Tachometers or rev counters on cars, aircraft, and other vehicles show the rate of rotation of the engine's crankshaft, and typically have markings indicating a safe range of rotation speeds. This can assist the driver in selecting appropriate throttle and gear settings for the driving conditions. Prolonged use at high speeds may cause inadequate lubrication, overheating (exceeding capability of the cooling system), exceeding speed capability of sub-parts of the engine (for example spring retracted valves) thus causing excessive wear or permanent damage or failure of engines. This is more applicable to manual transmissions than to automatics. On analogue tachometers, speeds above maximum safe operating speed are typically indicated by an area of the gauge marked in red, giving rise to the expression of "redlining" an engine — revving the engine up to the maximum safe limit. The red zone is superfluous on most modern cars, since their engines typically have a rev limiter which electronically limits engine speed to prevent damage. Diesel engines with traditional mechanical injector systems have an integral governor which prevents over-speeding the engine, so the tachometers in vehicles and machinery fitted with such engines sometimes lack a redline.

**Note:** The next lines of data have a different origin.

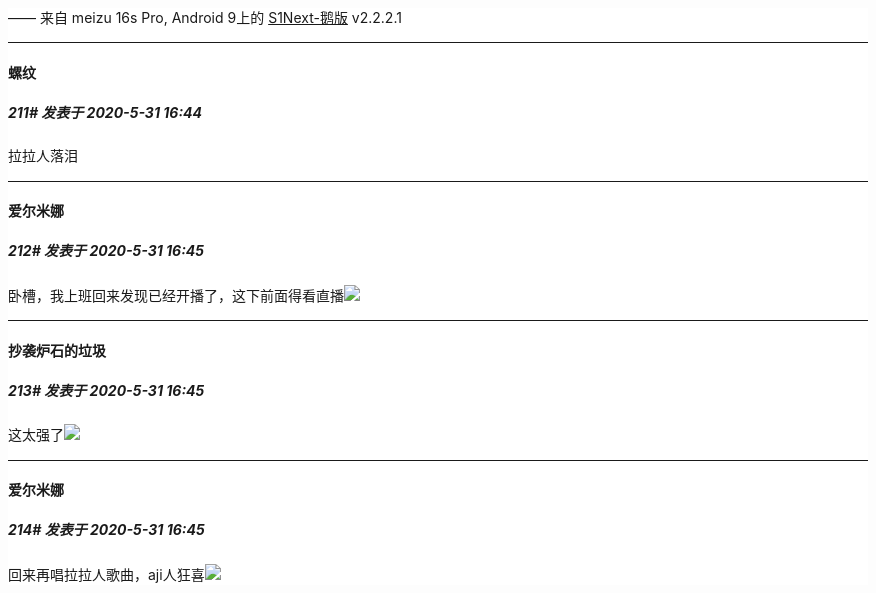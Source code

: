 —— 来自 meizu 16s Pro, Android 9上的 [S1Next-鹅版](https://github.com/ykrank/S1-Next/releases) v2.2.2.1







-----

####  螺纹  
##### 211#       发表于 2020-5-31 16:44




拉拉人落泪







-----

####  爱尔米娜  
##### 212#       发表于 2020-5-31 16:45




卧槽，我上班回来发现已经开播了，这下前面得看直播<img src="https://static.saraba1st.com/image/smiley/face2017/124.png" referrerpolicy="no-referrer">







-----

####  抄袭炉石的垃圾  
##### 213#       发表于 2020-5-31 16:45




这太强了<img src="https://static.saraba1st.com/image/smiley/face2017/072.png" referrerpolicy="no-referrer">







-----

####  爱尔米娜  
##### 214#       发表于 2020-5-31 16:45




回来再唱拉拉人歌曲，aji人狂喜<img src="https://static.saraba1st.com/image/smiley/face2017/067.png" referrerpolicy="no-referrer">



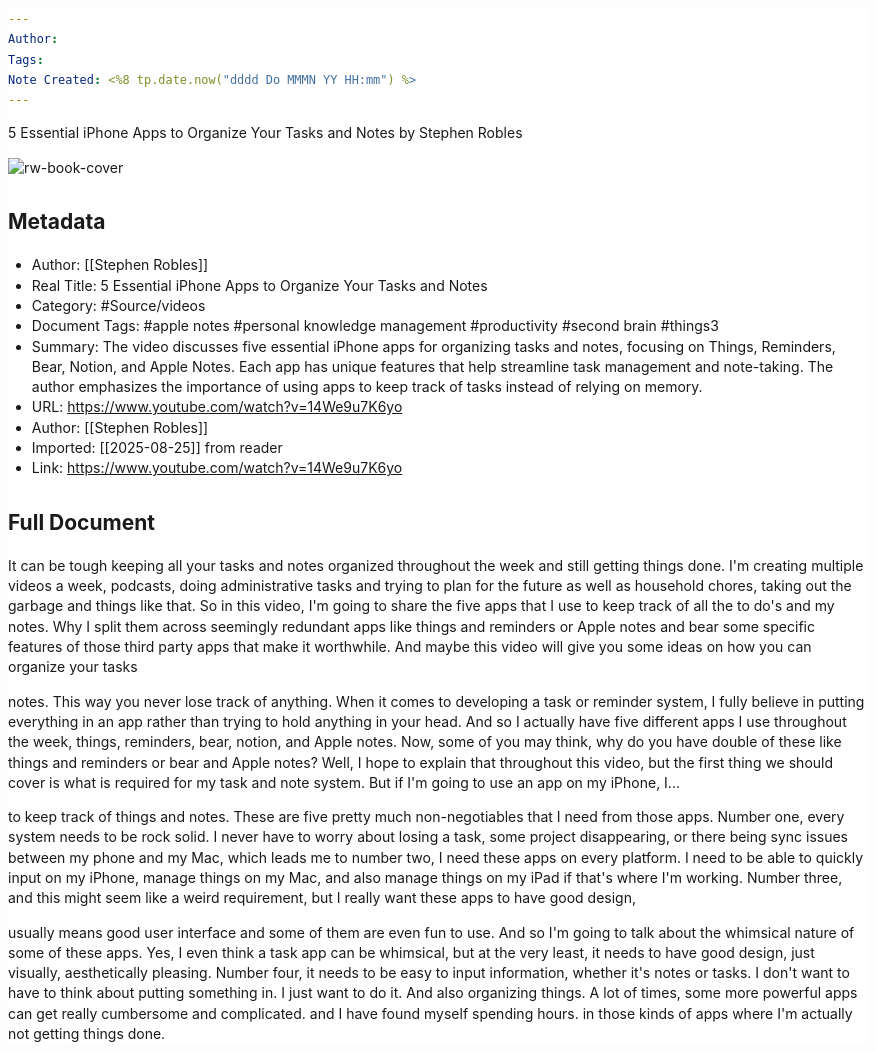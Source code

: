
 ```yaml
---
Author: 
Tags:
Note Created: <%8 tp.date.now("dddd Do MMMN YY HH:mm") %>
---
```

5 Essential iPhone Apps to Organize Your Tasks and Notes by Stephen Robles

![rw-book-cover](https://i.ytimg.com/vi/14We9u7K6yo/maxresdefault.jpg)

## Metadata
- Author: [[Stephen Robles]]
- Real Title: 5 Essential iPhone Apps to Organize Your Tasks and Notes
- Category: #Source/videos
- Document Tags:  #apple notes  #personal knowledge management  #productivity  #second brain  #things3 
- Summary: The video discusses five essential iPhone apps for organizing tasks and notes, focusing on Things, Reminders, Bear, Notion, and Apple Notes. Each app has unique features that help streamline task management and note-taking. The author emphasizes the importance of using apps to keep track of tasks instead of relying on memory.
- URL: https://www.youtube.com/watch?v=14We9u7K6yo
- Author: [[Stephen Robles]]
- Imported: [[2025-08-25]] from reader
- Link: https://www.youtube.com/watch?v=14We9u7K6yo

## Full Document
It can be tough keeping all your tasks and notes organized throughout the week and still getting things done. I'm creating multiple videos a week, podcasts, doing administrative tasks and trying to plan for the future as well as household chores, taking out the garbage and things like that. So in this video, I'm going to share the five apps that I use to keep track of all the to do's and my notes. Why I split them across seemingly redundant apps like things and reminders or Apple notes and bear some specific features of those third party apps that make it worthwhile. And maybe this video will give you some ideas on how you can organize your tasks 

notes. This way you never lose track of anything. When it comes to developing a task or reminder system, I fully believe in putting everything in an app rather than trying to hold anything in your head. And so I actually have five different apps I use throughout the week, things, reminders, bear, notion, and Apple notes. Now, some of you may think, why do you have double of these like things and reminders or bear and Apple notes? Well, I hope to explain that throughout this video, but the first thing we should cover is what is required for my task and note system. But if I'm going to use an app on my iPhone, I... 

to keep track of things and notes. These are five pretty much non-negotiables that I need from those apps. Number one, every system needs to be rock solid. I never have to worry about losing a task, some project disappearing, or there being sync issues between my phone and my Mac, which leads me to number two, I need these apps on every platform. I need to be able to quickly input on my iPhone, manage things on my Mac, and also manage things on my iPad if that's where I'm working. Number three, and this might seem like a weird requirement, but I really want these apps to have good design, 

usually means good user interface and some of them are even fun to use. And so I'm going to talk about the whimsical nature of some of these apps. Yes, I even think a task app can be whimsical, but at the very least, it needs to have good design, just visually, aesthetically pleasing. Number four, it needs to be easy to input information, whether it's notes or tasks. I don't want to have to think about putting something in. I just want to do it. And also organizing things. A lot of times, some more powerful apps can get really cumbersome and complicated. and I have found myself spending hours. in those kinds of apps where I'm actually not getting things done. 
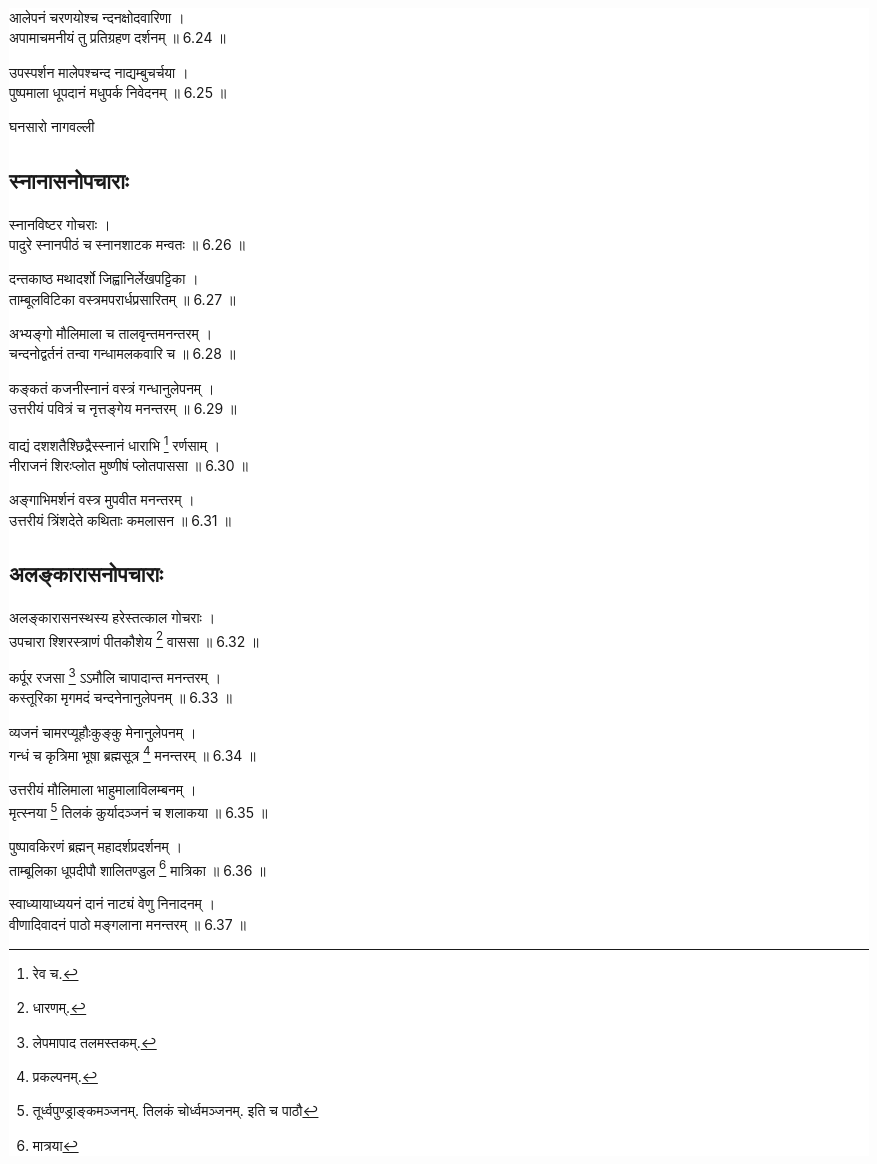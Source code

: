आलेपनं चरणयोश्च न्दनक्षोदवारिणा ।  
अपामाचमनीयं तु प्रतिग्रहण दर्शनम् ॥ 6.24 ॥

उपस्पर्शन मालेपश्चन्द नाद्यम्बुचर्चया ।  
पुष्पमाला धूपदानं मधुपर्क निवेदनम् ॥ 6.25 ॥

घनसारो नागवल्ली

## स्नानासनोपचाराः

स्नानविष्टर गोचराः ।  
पादुरे स्नानपीठं च स्नानशाटक मन्वतः ॥ 6.26 ॥

दन्तकाष्ठ मथादर्शो जिह्वानिर्लेखपट्टिका ।  
ताम्बूलविटिका वस्त्रमपरार्धप्रसारितम् ॥ 6.27 ॥

अभ्यङ्गो मौलिमाला च तालवृन्तमनन्तरम् ।  
चन्दनोद्वर्तनं तन्वा गन्धामलकवारि च ॥ 6.28 ॥

कङ्कतं कजनीस्नानं वस्त्रं गन्धानुलेपनम् ।  
उत्तरीयं पवित्रं च नृत्तङ्गेय मनन्तरम् ॥ 6.29 ॥

वाद्यं दशशतैश्छिद्रैस्स्नानं धाराभि [^6] रर्णसाम् ।  
नीराजनं शिरःप्लोत मुष्णीषं प्लोतपाससा ॥ 6.30 ॥


[^6]: रेव च.


अङ्गाभिमर्शनं वस्त्र मुपवीत मनन्तरम् ।  
उत्तरीयं त्रिंशदेते कथिताः कमलासन ॥ 6.31 ॥

## अलङ्कारासनोपचाराः

अलङ्कारासनस्थस्य हरेस्तत्काल गोचराः ।  
उपचारा श्शिरस्त्राणं पीतकौशेय [^7] वाससा ॥ 6.32 ॥


[^7]: धारणम्.


कर्पूर रजसा [^8] ऽऽमौलि चापादान्त मनन्तरम् ।  
कस्तूरिका मृगमदं चन्दनेनानुलेपनम् ॥ 6.33 ॥


[^8]: लेपमापाद तलमस्तकम्.


व्यजनं चामरप्यूहौःकुङ्कु मेनानुलेपनम् ।  
गन्धं च कृत्रिमा भूषा ब्रह्मसूत्र [^9] मनन्तरम् ॥ 6.34 ॥


[^9]: प्रकल्पनम्.


उत्तरीयं मौलिमाला भाहुमालाविलम्बनम् ।  
मृत्स्नया [^10] तिलकं कुर्यादञ्जनं च शलाकया ॥ 6.35 ॥


[^10]: तूर्ध्वपुण्ड्राङ्कमञ्जनम्. तिलकं चोर्ध्वमञ्जनम्. इति च पाठौ


पुष्पावकिरणं ब्रह्मन् महादर्शप्रदर्शनम् ।  
ताम्बूलिका धूपदीपौ शालितण्डुल [^11] मात्रिका ॥ 6.36 ॥


[^11]: मात्रया 


स्वाध्यायाध्ययनं दानं नाट्यं वेणु निनादनम् ।  
वीणादिवादनं पाठो मङ्गलाना मनन्तरम् ॥ 6.37 ॥


[^1]: विधिःकथम् । त्वया तथ्येन.
[^2]: रत्नमये ध्याते. ध्यात्वा.
[^3]: ओम्पूर्वादि
[^4]: वेदादिना.
[^5]: दत्वा.
[^12]: निशि.
[^13]: परे.
[^14]: रेनम्.
[^15]: प्रकल्पनम्.
[^16]: परिव्यथा.
[^17]: भोजनासन सम्प्राप्तिः.
[^18]: धाना.
[^19]: वासश्चैवोत्तरीयं च गन्धालेपन भूषणम्.
[^20]: मथाब्जज.
[^21]: सार्चा पूजाZZसुरीकृता.
[^22]: राजते ताम्रजे.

In vehicles such as tractors and trucks, the tachometer often has other markings, usually a green arc showing the speed range in which the engine produces maximum torque, which is of prime interest to operators of such vehicles. Tractors fitted with a power take off (PTO) system have tachometers showing the engine speed needed to rotate the PTO at the standardised speed required by most PTO-driven implements. In many countries, tractors are required to have a speedometer for use on a road. To save fitting a second dial, the vehicle's tachometer is often marked with a second scale in units of speed. This scale is only accurate in a certain gear, but since many tractors only have one gear that is practical for use on-road, this is sufficient. Tractors with multiple 'road gears' often have tachometers with more than one speed scale. Aircraft tachometers have a green arc showing the engine's designed cruising speed range.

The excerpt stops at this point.